Starting with Flink 1.12 the DataSet API has been soft deprecated.
We recommend that you use the Table API and SQL to run efficient batch pipelines in a fully unified API. Table API is well integrated with common batch connectors and catalogs.

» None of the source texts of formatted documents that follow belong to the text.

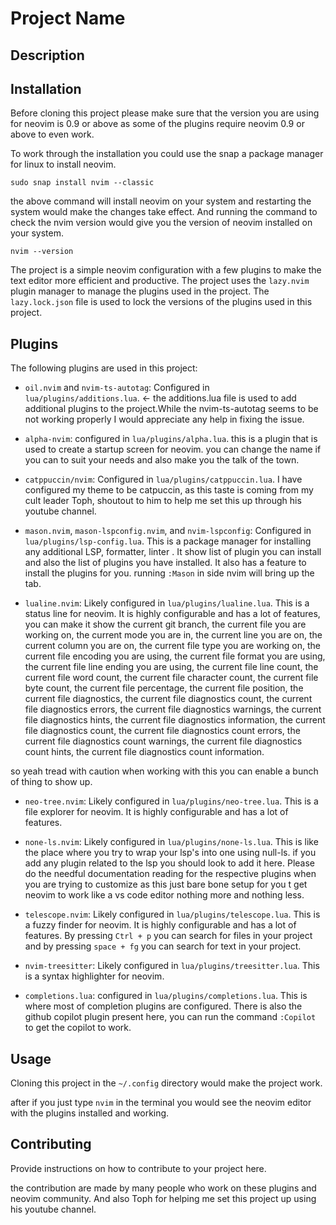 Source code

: # Project Name

## Description

## Installation

Before cloning this project please make sure that the version you are using for neovim is 0.9 or above as some of the plugins require neovim 0.9 or above to even work. 

To work through the installation you could use the snap a package manager for linux to install neovim. 

``` sudo snap install nvim --classic ```    

the above command will install neovim on your system and restarting the system would make the changes take effect.
And running the command to check the nvim version would give you the version of neovim installed on your system.

``` nvim --version ```

The project is a simple neovim configuration with a few plugins to make the text editor more efficient and productive. The project uses the `lazy.nvim` plugin manager to manage the plugins used in the project. The `lazy.lock.json` file is used to lock the versions of the plugins used in this project.

## Plugins

The following plugins are used in this project:

- `oil.nvim` and `nvim-ts-autotag`: Configured in `lua/plugins/additions.lua`. <- the additions.lua file is used to add additional plugins to the project.While the nvim-ts-autotag seems to be not working properly I would appreciate any help in fixing the issue.

- `alpha-nvim`: configured in `lua/plugins/alpha.lua`. this is a plugin that is used to create a startup screen for neovim. you can change the name if you can to suit your needs and also make you the talk of the town.

- `catppuccin/nvim`: Configured in `lua/plugins/catppuccin.lua`. I have configured my theme to be catpuccin, as this taste is coming from my cult leader Toph, shoutout to him to help me set this up through his youtube channel.

- `mason.nvim`, `mason-lspconfig.nvim`, and `nvim-lspconfig`: Configured in `lua/plugins/lsp-config.lua`. 
    This is a package manager for installing any additional LSP, formatter, linter . It show list of plugin you can install and also the list of plugins you have installed. It also has a feature to install the plugins for you.
    running ```:Mason``` in side nvim will bring up the tab.
- `lualine.nvim`: Likely configured in `lua/plugins/lualine.lua`. This is a status line for neovim. It is highly configurable and has a lot of features, you can make it show the current git branch, the current file you are working on, the current mode you are in, the current line you are on, the current column you are on, the current file type you are working on, the current file encoding you are using, the current file format you are using, the current file line ending you are using, the current file line count, the current file word count, the current file character count, the current file byte count, the current file percentage, the current file position, the current file diagnostics, the current file diagnostics count, the current file diagnostics errors, the current file diagnostics warnings, the current file diagnostics hints, the current file diagnostics information, the current file diagnostics count, the current file diagnostics count errors, the current file diagnostics count warnings, the current file diagnostics count hints, the current file diagnostics count information.

so yeah tread with caution when working with this you can enable a bunch of thing to show up.

- `neo-tree.nvim`: Likely configured in `lua/plugins/neo-tree.lua`. This is a file explorer for neovim. It is highly configurable and has a lot of features. 
- `none-ls.nvim`: Likely configured in `lua/plugins/none-ls.lua`. This is like the place where you try to wrap your lsp's into one using null-ls. if you add any plugin related to the lsp you should look to add it here. Please do the needful documentation reading for the respective plugins when you are trying to customize as this just bare bone setup for you t get neovim to work like a vs code editor nothing more and nothing less.
- `telescope.nvim`: Likely configured in `lua/plugins/telescope.lua`. This is a fuzzy finder for neovim. It is highly configurable and has a lot of features. By pressing `Ctrl + p` you can search for files in your project and by pressing `space + fg` you can search for text in your project. 

- `nvim-treesitter`: Likely configured in `lua/plugins/treesitter.lua`. This is a syntax highlighter for neovim.

- `completions.lua`: configured in `lua/plugins/completions.lua`. This is where most of completion plugins are configured. There is also the github copilot plugin present here, you can run the command ```:Copilot``` to get the copilot to work.

## Usage

Cloning this project in the `~/.config` directory would make the project work. 

after if you just type ```nvim``` in the terminal you would see the neovim editor with the plugins installed and working.

## Contributing

Provide instructions on how to contribute to your project here.

the contribution are made by many people who work on these plugins and neovim community. And also Toph for helping me set this project up using his youtube channel.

Alternatively, you can also use the DataStream API with
BATCH
execution mode. The linked section also outlines cases where it makes sense to use the DataSet API but those cases will become rarer as development progresses and the DataSet API will eventually be removed. Please also see FLIP-131 for background information on this decision.
集群执行
Flink 程序可以分布式运行在多机器集群上。有两种方式可以将程序提交到集群上执行:
命令行界面(Interface)
命令行界面使你可以将打包的程序(JARs)提交到集群(或单机设置)。
有关详细信息,请参阅命令行界面文档。
远程环境(Remote Environment)
远程环境使你可以直接在集群上执行 Flink Java 程序。远程环境指向你要执行程序的集群。
Maven Dependency
如果将程序作为 Maven 项目开发,则必须添加 flink-clients
模块的依赖:
<dependency>
<groupId>org.apache.flink</groupId>
<artifactId>flink-clients</artifactId>
<version>1.17.2</version>
</dependency>
示例
下面演示了 RemoteEnvironment
的用法:
public static void main(String[] args) throws Exception {
ExecutionEnvironment env = ExecutionEnvironment
.createRemoteEnvironment("flink-jobmanager", 8081, "/home/user/udfs.jar");
DataSet<String> data = env.readTextFile("hdfs://path/to/file");
data
.filter(new FilterFunction<String>() {
public boolean filter(String value) {
return value.startsWith("http://");
}
})
.writeAsText("hdfs://path/to/result");
env.execute();
}
请注意,该程序包含用户自定义代码,因此需要一个带有附加代码类的 JAR 文件。远程环境的构造函数使用 JAR 文件的路径进行构造。